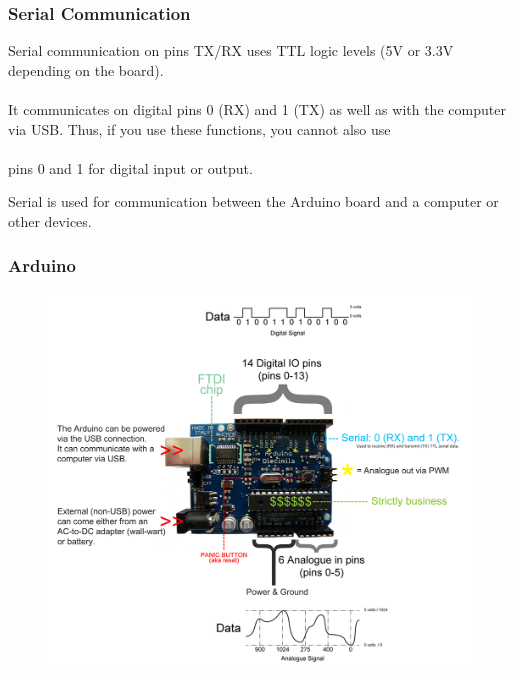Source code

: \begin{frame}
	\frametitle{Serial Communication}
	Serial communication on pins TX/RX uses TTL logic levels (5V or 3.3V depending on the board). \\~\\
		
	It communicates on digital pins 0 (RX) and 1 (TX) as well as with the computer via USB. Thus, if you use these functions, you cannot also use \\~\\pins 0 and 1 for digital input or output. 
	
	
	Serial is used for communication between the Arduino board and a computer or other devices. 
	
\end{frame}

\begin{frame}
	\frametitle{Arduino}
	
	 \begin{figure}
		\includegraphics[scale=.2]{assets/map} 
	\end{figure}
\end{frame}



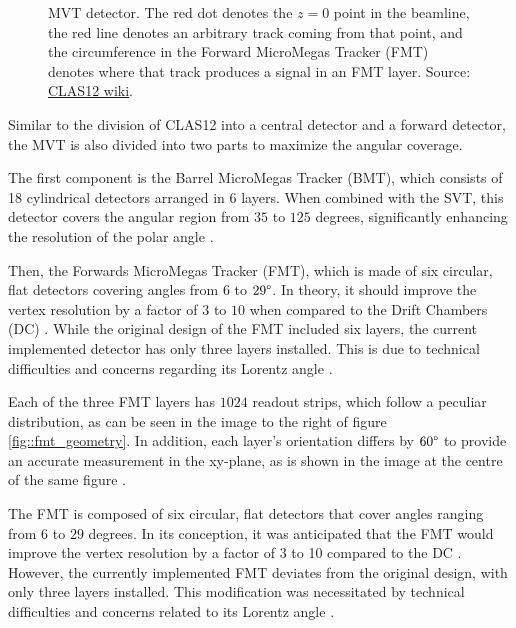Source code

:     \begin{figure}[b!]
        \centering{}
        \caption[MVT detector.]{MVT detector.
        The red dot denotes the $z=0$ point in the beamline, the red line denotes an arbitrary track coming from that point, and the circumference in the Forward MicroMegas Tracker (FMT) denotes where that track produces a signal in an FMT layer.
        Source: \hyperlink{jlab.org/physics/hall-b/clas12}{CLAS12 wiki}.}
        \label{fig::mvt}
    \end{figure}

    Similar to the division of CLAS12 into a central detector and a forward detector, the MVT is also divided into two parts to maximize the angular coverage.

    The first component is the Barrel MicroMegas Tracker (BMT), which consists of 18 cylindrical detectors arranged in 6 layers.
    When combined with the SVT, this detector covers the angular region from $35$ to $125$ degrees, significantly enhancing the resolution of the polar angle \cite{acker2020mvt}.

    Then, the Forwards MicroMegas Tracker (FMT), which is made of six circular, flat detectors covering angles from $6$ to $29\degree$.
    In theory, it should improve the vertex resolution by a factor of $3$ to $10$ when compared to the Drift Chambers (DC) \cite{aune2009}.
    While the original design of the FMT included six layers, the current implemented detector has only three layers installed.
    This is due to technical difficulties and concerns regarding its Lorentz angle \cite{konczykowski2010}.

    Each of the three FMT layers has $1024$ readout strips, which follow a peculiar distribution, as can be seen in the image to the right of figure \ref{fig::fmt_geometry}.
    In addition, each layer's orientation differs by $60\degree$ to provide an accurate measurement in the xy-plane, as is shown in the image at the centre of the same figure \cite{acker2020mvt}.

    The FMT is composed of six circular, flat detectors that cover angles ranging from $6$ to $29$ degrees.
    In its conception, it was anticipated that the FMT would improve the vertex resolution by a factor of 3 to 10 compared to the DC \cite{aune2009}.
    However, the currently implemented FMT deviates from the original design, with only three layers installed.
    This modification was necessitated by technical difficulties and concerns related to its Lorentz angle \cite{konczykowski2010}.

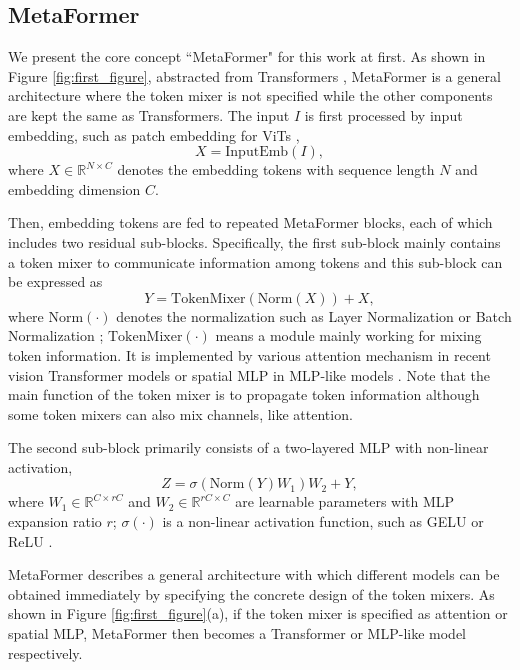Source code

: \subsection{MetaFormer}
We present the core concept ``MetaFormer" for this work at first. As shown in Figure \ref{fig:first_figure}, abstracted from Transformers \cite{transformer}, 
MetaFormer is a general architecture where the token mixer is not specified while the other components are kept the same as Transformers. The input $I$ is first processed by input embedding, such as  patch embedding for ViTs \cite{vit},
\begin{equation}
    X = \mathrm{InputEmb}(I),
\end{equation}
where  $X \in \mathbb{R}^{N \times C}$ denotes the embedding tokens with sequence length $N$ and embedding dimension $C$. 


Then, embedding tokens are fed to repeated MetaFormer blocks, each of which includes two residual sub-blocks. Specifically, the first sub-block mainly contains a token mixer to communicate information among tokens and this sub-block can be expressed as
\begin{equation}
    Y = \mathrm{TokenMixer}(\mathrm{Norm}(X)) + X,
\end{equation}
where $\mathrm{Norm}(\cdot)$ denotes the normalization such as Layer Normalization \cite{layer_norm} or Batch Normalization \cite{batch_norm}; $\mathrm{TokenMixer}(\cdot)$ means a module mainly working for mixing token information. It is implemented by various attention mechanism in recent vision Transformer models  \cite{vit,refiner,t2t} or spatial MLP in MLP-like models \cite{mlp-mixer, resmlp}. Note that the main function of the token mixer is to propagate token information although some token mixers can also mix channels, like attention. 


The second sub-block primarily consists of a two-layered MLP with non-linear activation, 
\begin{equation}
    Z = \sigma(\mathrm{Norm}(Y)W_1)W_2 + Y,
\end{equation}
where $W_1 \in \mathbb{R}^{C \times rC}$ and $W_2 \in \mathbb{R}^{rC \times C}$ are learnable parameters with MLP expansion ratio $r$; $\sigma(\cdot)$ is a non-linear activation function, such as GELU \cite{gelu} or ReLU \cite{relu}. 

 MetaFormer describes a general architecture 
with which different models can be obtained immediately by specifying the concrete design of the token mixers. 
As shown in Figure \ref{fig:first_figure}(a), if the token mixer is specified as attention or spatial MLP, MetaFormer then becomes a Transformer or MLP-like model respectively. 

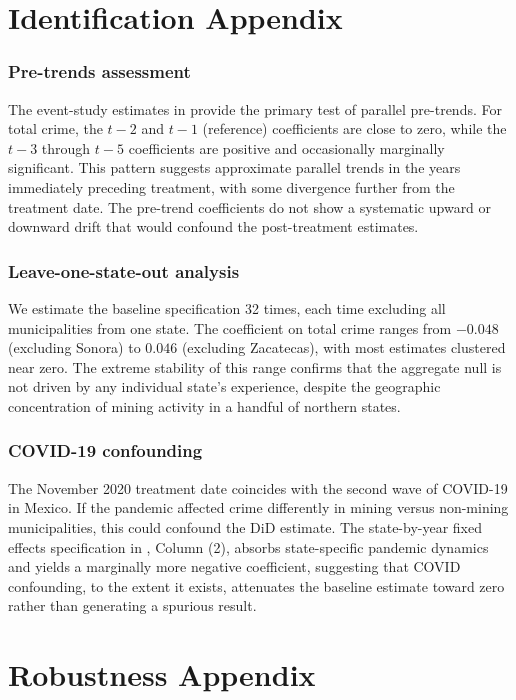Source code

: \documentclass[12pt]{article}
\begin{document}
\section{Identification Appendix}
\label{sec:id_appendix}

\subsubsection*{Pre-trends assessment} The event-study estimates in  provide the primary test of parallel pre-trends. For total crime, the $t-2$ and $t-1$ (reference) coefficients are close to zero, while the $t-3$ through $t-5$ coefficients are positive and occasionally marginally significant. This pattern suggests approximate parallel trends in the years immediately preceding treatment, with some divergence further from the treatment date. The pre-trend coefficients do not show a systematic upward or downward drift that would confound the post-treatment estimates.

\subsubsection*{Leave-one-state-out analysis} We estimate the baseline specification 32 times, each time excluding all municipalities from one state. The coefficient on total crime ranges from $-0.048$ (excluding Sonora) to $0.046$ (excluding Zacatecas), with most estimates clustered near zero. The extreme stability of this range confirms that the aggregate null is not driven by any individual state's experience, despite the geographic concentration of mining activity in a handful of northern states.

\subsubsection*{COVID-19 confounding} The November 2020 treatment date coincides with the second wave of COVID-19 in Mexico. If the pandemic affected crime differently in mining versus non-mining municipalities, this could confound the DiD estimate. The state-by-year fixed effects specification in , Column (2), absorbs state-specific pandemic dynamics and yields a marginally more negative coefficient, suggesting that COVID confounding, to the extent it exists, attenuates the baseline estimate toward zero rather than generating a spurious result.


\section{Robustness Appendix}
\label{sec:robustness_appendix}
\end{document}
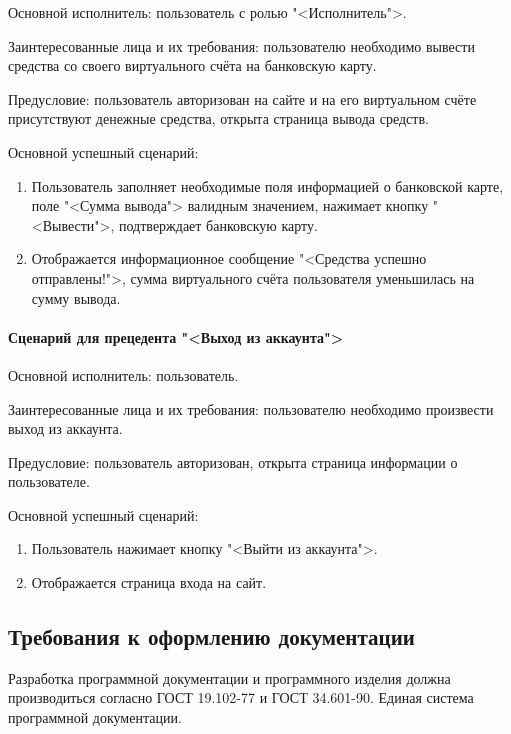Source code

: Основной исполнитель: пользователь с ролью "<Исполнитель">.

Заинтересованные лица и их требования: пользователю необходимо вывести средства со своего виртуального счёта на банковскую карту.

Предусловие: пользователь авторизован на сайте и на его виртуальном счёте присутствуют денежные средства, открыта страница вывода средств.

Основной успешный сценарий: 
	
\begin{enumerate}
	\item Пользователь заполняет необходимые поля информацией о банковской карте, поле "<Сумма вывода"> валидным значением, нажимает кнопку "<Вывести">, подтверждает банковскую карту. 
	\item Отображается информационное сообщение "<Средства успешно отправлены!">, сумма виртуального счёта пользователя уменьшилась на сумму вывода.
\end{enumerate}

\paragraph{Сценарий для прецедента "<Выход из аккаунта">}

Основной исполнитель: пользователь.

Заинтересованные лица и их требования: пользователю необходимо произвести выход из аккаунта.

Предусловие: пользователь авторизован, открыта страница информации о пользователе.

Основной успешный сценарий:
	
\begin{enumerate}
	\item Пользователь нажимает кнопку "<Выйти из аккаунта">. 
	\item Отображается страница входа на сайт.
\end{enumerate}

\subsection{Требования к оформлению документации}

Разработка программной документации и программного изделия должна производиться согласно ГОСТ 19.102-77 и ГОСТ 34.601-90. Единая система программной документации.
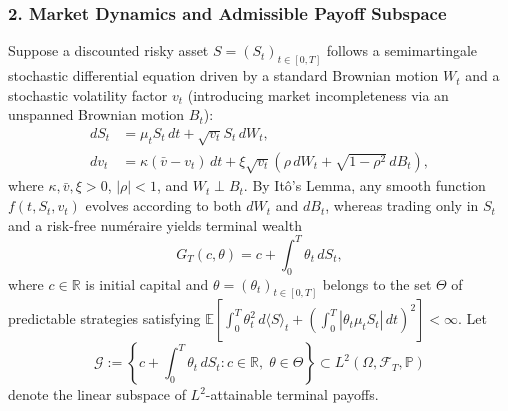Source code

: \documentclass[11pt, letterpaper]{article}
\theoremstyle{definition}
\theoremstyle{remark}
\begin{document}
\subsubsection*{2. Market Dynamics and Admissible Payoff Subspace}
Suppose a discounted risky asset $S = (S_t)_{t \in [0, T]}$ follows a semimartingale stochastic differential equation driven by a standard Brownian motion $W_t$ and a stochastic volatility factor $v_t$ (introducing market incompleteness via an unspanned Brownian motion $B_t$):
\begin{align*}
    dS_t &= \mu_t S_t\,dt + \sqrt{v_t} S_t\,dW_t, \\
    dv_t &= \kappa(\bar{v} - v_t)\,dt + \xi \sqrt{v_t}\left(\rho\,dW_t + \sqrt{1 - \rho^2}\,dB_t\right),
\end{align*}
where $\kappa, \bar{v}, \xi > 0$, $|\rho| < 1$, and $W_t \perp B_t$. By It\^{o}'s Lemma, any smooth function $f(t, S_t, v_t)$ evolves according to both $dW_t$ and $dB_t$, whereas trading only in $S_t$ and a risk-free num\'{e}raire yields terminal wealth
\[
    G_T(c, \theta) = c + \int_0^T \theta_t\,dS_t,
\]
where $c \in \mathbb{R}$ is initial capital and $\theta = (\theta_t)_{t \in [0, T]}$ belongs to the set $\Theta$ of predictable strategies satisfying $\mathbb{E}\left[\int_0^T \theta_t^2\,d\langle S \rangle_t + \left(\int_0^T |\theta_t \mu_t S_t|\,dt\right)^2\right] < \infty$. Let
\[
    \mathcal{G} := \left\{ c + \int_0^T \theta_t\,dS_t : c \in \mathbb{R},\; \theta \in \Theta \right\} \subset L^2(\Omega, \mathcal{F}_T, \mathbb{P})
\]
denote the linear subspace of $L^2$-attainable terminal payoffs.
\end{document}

• • • •

Keep only those lines of the records that hold "документации", and return them.

\subsection{Требования к оформлению документации}
Разработка программной документации и программного изделия должна производиться согласно ГОСТ 19.102-77 и ГОСТ 34.601-90. Единая система программной документации.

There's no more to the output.